20240325_091051Japanese Tea Garden (March 2024)

It was my birthday on our third day in San Francisco. My partner and I had another busy day going from one neighborhood to another, as we were checking out the remaining places we hadn’t visited during our previous two days in town. We also spent the day eating a ton of good food; if my partner and I hadn’t had enough during our first two days in SF, then we really spent our third day going all out! No regrets, though, as everything we had was delicious. πŸ˜›

My partner and I actually skipped breakfast and headed out early to catch the bus to our first stop of the day: the Japanese Tea Garden.
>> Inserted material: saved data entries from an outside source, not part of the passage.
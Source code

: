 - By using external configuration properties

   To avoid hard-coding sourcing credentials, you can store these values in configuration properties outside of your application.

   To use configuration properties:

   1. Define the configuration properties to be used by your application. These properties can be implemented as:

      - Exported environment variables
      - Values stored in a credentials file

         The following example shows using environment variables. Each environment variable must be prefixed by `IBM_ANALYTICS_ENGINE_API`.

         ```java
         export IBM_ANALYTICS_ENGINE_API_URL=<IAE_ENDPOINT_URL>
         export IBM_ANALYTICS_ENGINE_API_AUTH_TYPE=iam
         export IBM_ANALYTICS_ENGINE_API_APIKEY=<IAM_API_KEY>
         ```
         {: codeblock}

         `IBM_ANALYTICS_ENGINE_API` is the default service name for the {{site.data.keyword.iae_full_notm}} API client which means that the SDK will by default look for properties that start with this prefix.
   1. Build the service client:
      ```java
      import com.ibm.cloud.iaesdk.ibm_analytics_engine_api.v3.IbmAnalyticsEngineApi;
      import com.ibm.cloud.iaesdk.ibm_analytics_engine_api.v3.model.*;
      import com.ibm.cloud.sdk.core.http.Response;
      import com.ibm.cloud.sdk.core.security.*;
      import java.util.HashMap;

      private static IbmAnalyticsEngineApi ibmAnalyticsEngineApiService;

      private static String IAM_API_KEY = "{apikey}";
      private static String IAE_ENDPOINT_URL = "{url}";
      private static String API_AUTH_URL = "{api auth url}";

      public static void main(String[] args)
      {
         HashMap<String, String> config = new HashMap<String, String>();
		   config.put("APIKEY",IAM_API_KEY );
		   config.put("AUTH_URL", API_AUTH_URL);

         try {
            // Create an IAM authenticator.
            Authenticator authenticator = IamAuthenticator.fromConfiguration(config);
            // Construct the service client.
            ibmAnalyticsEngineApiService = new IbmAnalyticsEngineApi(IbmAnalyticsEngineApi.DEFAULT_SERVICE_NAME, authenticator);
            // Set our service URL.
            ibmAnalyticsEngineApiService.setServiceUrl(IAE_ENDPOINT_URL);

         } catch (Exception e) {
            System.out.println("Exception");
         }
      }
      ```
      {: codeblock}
Located inside the sprawling Golden Gate Park, this small, but well-designed garden was built in 1894 during the World’s Fair by Japanese immigrants, one of whom, Makoto Hagiwara, inherited it following the fair’s end. The Hagiwara family owned it until WWII, when the family was evicted and sent to Japanese internment camp. Even after the war, the Hagiwaras were not allowed back to the garden and could not reclaim ownership. Although the family would never own the garden again, the 1950s saw a period of reconciliation, in which the city re-beautified the garden back to its former glory.

20240325_090646At the Japanese Tea Garden

The history is tragic for the Hagiwaras, and to be honest, I was unaware of the not-so-great history behind the garden until after I visited and looked it up online. There’s a bit of regret having visited it, but at the same time, I do appreciate that the city at least made the effort to maintain and keep the garden as original as it was in the past with the Hagiwaras.
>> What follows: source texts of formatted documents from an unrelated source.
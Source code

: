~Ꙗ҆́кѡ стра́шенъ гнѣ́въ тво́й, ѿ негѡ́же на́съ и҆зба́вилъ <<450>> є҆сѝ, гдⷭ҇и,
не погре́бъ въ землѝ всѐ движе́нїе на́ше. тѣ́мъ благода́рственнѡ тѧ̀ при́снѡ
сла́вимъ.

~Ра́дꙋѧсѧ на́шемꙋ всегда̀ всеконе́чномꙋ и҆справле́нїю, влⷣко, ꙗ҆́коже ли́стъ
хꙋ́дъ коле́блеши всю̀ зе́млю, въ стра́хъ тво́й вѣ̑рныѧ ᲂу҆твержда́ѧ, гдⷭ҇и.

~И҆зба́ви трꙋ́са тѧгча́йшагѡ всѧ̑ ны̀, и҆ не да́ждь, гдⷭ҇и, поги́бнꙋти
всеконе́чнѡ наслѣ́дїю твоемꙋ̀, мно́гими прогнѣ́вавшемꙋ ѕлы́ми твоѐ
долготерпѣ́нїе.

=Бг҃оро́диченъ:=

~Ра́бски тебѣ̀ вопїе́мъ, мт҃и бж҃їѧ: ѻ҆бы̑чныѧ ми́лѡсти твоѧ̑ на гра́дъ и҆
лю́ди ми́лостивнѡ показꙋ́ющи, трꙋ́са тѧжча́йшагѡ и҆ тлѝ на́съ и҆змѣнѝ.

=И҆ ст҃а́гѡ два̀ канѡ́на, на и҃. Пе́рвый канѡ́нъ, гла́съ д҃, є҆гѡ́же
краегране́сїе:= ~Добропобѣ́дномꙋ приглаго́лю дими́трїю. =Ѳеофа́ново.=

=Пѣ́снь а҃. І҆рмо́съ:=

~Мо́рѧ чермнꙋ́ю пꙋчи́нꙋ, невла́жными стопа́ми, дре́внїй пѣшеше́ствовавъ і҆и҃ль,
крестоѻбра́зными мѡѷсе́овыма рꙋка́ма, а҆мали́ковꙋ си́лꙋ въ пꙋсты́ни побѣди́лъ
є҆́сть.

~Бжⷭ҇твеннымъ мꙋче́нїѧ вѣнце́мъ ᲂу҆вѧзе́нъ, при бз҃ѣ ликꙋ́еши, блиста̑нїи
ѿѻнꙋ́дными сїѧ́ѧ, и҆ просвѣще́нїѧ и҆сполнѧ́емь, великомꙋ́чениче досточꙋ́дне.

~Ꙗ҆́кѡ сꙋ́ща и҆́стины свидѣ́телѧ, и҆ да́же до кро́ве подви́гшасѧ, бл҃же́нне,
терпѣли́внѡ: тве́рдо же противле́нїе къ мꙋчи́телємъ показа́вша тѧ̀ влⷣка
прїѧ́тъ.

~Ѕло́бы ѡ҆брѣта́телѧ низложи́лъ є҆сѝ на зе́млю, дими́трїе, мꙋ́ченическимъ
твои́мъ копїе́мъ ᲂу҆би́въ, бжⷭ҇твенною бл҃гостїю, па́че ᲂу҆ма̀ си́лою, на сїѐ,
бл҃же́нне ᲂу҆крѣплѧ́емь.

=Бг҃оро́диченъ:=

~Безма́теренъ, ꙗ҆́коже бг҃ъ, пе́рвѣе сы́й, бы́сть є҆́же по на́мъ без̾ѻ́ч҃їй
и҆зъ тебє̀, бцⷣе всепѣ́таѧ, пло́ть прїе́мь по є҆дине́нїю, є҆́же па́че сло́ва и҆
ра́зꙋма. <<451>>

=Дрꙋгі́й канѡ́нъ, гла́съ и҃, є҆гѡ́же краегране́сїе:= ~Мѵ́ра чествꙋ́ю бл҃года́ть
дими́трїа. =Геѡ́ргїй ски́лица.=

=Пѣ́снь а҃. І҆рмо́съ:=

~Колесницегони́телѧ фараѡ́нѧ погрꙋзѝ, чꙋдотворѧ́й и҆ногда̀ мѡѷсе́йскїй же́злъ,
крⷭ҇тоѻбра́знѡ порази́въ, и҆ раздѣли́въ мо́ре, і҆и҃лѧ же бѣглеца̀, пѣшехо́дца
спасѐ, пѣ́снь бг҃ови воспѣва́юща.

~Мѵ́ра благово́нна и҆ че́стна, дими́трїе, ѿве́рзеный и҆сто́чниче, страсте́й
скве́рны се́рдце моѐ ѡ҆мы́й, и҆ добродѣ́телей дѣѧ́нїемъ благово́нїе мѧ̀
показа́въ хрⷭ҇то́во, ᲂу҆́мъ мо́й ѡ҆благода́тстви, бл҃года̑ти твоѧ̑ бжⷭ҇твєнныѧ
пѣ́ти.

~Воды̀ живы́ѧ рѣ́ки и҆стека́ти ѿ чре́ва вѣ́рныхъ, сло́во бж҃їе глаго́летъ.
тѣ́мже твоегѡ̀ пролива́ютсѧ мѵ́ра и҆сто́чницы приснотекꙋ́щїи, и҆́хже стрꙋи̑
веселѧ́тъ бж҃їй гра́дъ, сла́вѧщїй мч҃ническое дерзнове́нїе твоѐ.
Normally, tickets to enter are $18.75 USD for non-residents, but it’s free on Mondays, Wednesdays, and Fridays from 9h00-10h00. My partner and I did just that, visiting on one of those weekdays as soon as it opened at 9h00. As the garden is quite small, we spent maybe 30 minutes to 1 hour walking the grounds to admire the pagodas and well-manicured bonsai trees. We also happened to visit in the spring, so we saw some cherry blossoms!
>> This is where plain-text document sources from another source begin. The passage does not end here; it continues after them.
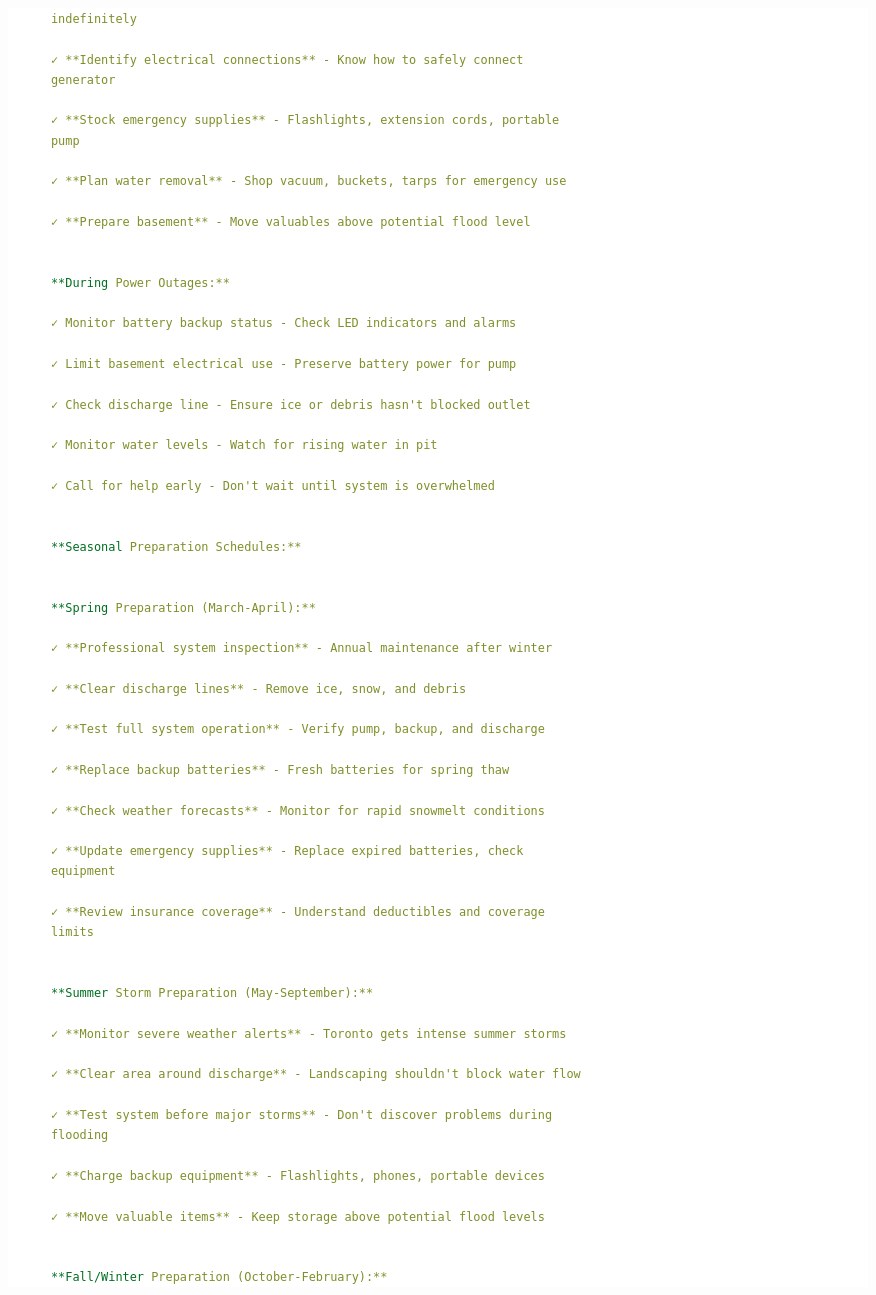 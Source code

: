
 ```yaml
      indefinitely

      ✓ **Identify electrical connections** - Know how to safely connect
      generator

      ✓ **Stock emergency supplies** - Flashlights, extension cords, portable
      pump

      ✓ **Plan water removal** - Shop vacuum, buckets, tarps for emergency use

      ✓ **Prepare basement** - Move valuables above potential flood level


      **During Power Outages:**

      ✓ Monitor battery backup status - Check LED indicators and alarms

      ✓ Limit basement electrical use - Preserve battery power for pump

      ✓ Check discharge line - Ensure ice or debris hasn't blocked outlet

      ✓ Monitor water levels - Watch for rising water in pit

      ✓ Call for help early - Don't wait until system is overwhelmed


      **Seasonal Preparation Schedules:**


      **Spring Preparation (March-April):**

      ✓ **Professional system inspection** - Annual maintenance after winter

      ✓ **Clear discharge lines** - Remove ice, snow, and debris

      ✓ **Test full system operation** - Verify pump, backup, and discharge

      ✓ **Replace backup batteries** - Fresh batteries for spring thaw

      ✓ **Check weather forecasts** - Monitor for rapid snowmelt conditions

      ✓ **Update emergency supplies** - Replace expired batteries, check
      equipment

      ✓ **Review insurance coverage** - Understand deductibles and coverage
      limits


      **Summer Storm Preparation (May-September):**

      ✓ **Monitor severe weather alerts** - Toronto gets intense summer storms

      ✓ **Clear area around discharge** - Landscaping shouldn't block water flow

      ✓ **Test system before major storms** - Don't discover problems during
      flooding

      ✓ **Charge backup equipment** - Flashlights, phones, portable devices

      ✓ **Move valuable items** - Keep storage above potential flood levels


      **Fall/Winter Preparation (October-February):**
```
20240325_091648Cherry blossoms!

We left the Japanese Tea Garden and headed outside the Golden Gate Park to get breakfast at a small Chinese bakery that sold pineapple buns. While not actually made out of pineapples, these round and fluffy buns are shaped in a way that resembles a pineapple. The shop also happened to make the buns in the Hong Kong style, which meant adding butter to the inside of the bun. My partner and I ordered two pineapple buns with guava-flavored butter, as well as two Hong Kong milk teas, before we returned to the nearby Golden Gate Park to sit down at the picnic tables to eat.

20240325_100248Pineapple bun with guava butter and Hong Kong milk tea

…and boy oh boy, the pineapple buns were INCREDIBLE. I’ve had my fair share of them growing up, but I’ve never had one as fresh and soft as the one I had in SF! The buns were so soft, they also melted in my mouth. The guava butter was a lovely surprise, too, as it packed a fruity punch that complemented the bread itself. Paired with our sweet and creamy Hong Kong milk teas, my partner and I had a wonderful breakfast, and we wished we’d gone again before leaving SF– I would return just to get those pineapple buns!

Our next bus was delayed, but it eventually arrived and we were heading all the way east of town to the Painted Ladies. Built between 1892 and 1896, this row of colorful Victorian and Edwardian homes were one of the 48,000 homes constructed all over the city– while thousands of these homes were destroyed during the 1906 earthquake and demolished in the decades following, the Painted Ladies still survive today and is an iconic landmark in SF. This so-called “Postcard Row” has been featured in many films and TV shows, including the famous 90’s sitcom Full House.

20240325_113226The Painted Ladies

Next was another bus ride to the Mission District, located in the southern part of SF. Home to a notable Chicano and Mexican-American community, the Mission District has plenty of restaurants, bars, and shops that serve up delicious, authentic Mexican food, including the well-known Mission burrito. First created in the 1960s, what makes the Mission burrito distinctive is it includes rice and is wrapped in aluminum foil. My partner and I got just that, at one of the restaurants along Mission Street– besides being inexpensive ($11 for a massive burrito), it was chock-full of rice, beans, cheese, and everything else in between. A great bargain!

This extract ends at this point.